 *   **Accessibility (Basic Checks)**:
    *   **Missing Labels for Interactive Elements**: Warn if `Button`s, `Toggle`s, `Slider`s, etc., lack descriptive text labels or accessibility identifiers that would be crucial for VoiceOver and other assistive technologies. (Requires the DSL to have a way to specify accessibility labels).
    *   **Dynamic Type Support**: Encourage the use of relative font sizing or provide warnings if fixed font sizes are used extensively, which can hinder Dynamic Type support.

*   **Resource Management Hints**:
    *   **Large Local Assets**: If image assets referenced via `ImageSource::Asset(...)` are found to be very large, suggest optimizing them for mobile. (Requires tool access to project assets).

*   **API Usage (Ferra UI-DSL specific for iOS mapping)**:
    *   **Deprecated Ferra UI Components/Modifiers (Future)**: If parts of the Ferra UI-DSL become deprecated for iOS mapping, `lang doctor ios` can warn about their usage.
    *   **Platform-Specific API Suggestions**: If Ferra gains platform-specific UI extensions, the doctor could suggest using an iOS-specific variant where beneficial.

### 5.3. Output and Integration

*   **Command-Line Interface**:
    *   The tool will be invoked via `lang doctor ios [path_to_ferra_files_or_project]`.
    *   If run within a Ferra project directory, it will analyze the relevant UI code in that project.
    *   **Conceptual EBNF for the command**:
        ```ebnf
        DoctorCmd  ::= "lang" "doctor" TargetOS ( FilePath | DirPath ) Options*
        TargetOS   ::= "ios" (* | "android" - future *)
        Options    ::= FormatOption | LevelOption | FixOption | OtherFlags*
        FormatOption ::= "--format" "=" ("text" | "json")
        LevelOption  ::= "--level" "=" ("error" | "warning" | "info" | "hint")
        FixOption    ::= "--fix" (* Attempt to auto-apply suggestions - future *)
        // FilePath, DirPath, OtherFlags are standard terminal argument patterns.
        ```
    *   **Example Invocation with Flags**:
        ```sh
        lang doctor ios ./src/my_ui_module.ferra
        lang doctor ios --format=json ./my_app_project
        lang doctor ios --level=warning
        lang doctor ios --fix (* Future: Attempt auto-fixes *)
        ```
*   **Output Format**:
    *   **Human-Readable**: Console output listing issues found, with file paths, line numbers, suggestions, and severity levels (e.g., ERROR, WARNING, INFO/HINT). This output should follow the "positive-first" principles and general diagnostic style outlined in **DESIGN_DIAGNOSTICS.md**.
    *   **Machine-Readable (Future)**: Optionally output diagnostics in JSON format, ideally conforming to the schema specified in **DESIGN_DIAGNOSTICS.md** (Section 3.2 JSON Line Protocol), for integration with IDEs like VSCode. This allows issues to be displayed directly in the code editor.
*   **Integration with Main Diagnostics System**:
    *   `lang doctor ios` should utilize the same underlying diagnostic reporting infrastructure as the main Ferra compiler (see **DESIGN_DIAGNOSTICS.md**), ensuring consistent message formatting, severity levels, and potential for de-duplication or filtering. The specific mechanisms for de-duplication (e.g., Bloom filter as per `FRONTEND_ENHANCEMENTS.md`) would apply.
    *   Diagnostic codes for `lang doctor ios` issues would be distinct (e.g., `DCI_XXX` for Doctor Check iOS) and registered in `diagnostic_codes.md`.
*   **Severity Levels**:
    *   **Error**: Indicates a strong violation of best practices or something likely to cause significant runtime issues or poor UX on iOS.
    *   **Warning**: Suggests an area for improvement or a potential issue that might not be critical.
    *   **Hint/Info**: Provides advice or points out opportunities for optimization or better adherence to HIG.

+ + + + +

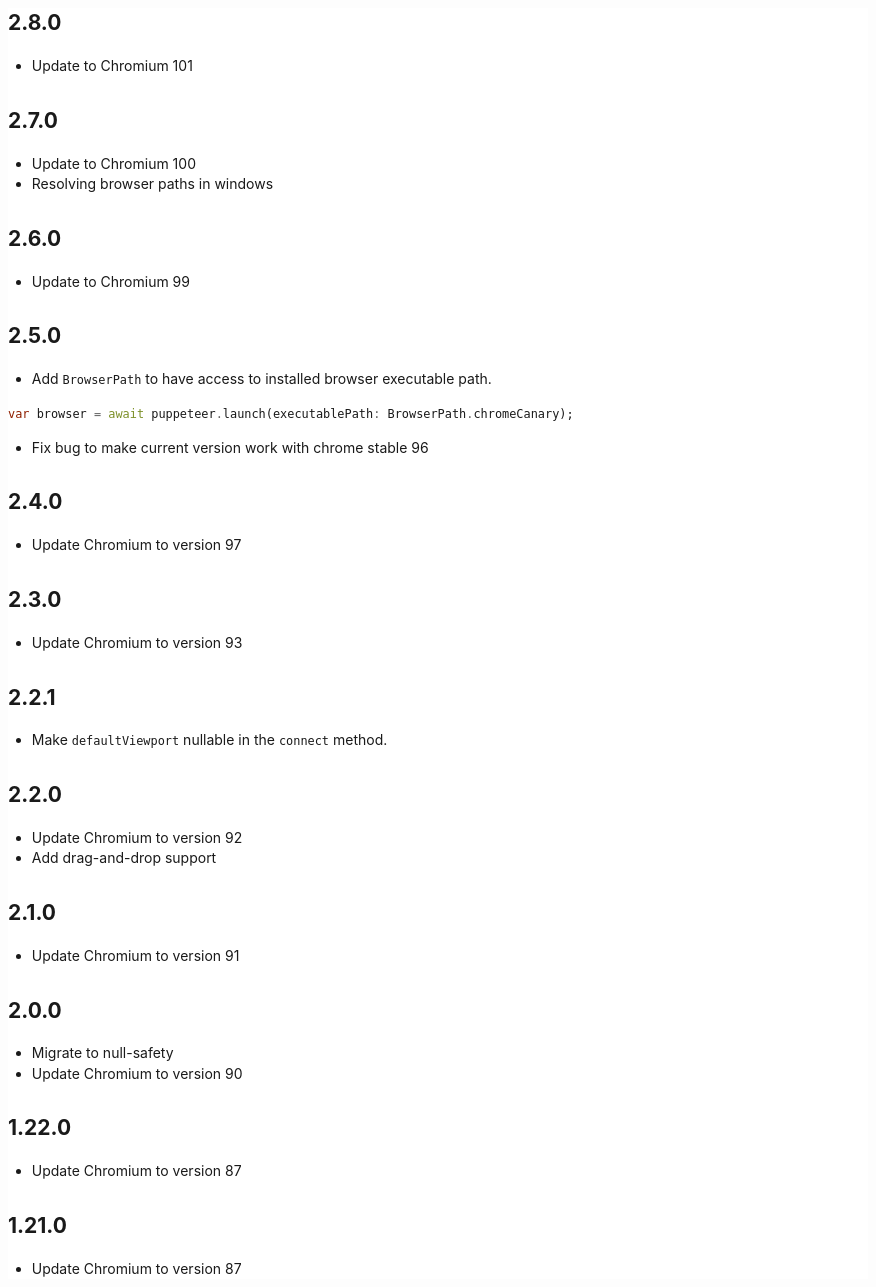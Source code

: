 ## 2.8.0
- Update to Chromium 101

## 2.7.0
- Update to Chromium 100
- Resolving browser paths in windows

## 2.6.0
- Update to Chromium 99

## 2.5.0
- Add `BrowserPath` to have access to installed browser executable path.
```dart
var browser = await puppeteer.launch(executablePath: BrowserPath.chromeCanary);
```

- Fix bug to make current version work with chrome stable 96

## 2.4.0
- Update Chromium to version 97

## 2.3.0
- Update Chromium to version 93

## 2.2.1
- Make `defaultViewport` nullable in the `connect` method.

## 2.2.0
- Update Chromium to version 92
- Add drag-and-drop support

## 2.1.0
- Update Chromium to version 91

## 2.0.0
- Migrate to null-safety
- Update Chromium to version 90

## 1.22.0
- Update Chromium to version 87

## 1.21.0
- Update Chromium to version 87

+ + + + +

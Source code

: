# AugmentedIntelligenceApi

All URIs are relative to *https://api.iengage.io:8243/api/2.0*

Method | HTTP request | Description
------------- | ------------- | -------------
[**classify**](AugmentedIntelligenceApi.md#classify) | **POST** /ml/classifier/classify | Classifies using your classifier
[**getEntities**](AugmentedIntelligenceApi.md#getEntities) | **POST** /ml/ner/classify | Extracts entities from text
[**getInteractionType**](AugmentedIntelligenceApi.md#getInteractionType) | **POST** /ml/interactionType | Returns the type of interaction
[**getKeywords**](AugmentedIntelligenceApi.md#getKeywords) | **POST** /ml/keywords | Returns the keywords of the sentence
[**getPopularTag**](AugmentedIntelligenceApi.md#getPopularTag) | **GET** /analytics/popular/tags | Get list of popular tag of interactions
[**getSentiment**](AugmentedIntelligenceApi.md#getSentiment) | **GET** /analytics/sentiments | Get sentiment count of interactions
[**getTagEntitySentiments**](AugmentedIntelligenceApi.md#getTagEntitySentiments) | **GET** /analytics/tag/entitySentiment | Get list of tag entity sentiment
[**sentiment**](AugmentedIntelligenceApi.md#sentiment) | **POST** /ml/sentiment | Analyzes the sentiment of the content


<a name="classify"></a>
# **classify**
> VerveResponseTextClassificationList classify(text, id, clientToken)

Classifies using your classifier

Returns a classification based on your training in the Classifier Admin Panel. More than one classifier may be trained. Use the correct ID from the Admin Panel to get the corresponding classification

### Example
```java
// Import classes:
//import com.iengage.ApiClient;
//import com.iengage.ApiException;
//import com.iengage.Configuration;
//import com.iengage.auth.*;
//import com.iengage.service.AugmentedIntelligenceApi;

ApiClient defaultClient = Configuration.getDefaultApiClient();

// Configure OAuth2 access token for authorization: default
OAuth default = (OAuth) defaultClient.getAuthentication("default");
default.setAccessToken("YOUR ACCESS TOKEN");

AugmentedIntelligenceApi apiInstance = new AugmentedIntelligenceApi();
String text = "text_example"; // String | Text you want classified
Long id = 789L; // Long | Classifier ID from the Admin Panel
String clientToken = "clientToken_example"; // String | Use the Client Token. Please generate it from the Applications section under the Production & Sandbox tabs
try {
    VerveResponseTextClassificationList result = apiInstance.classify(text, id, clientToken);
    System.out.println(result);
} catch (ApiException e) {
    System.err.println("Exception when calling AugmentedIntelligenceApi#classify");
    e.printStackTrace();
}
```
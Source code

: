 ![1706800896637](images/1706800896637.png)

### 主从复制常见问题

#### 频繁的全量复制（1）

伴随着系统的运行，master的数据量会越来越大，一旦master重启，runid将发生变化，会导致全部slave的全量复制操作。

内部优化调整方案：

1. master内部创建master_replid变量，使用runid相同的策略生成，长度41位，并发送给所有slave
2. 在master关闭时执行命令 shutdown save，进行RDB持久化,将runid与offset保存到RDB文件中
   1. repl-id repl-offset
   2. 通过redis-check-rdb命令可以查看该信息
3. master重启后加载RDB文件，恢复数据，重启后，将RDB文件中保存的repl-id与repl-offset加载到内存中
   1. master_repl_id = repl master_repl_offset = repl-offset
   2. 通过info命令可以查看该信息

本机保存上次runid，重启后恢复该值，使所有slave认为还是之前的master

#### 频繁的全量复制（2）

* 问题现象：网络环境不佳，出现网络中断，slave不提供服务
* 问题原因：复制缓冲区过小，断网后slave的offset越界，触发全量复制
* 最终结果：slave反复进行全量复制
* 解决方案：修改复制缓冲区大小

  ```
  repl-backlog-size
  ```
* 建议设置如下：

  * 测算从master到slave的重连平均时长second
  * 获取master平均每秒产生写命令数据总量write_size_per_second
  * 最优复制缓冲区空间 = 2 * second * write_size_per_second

+ + + + +

Filter the entries down to the lines holding the string "found". Copy each of those lines.

    *   **Large Local Assets**: If image assets referenced via `ImageSource::Asset(...)` are found to be very large, suggest optimizing them for mobile. (Requires tool access to project assets).
    *   **Human-Readable**: Console output listing issues found, with file paths, line numbers, suggestions, and severity levels (e.g., ERROR, WARNING, INFO/HINT). This output should follow the "positive-first" principles and general diagnostic style outlined in **DESIGN_DIAGNOSTICS.md**.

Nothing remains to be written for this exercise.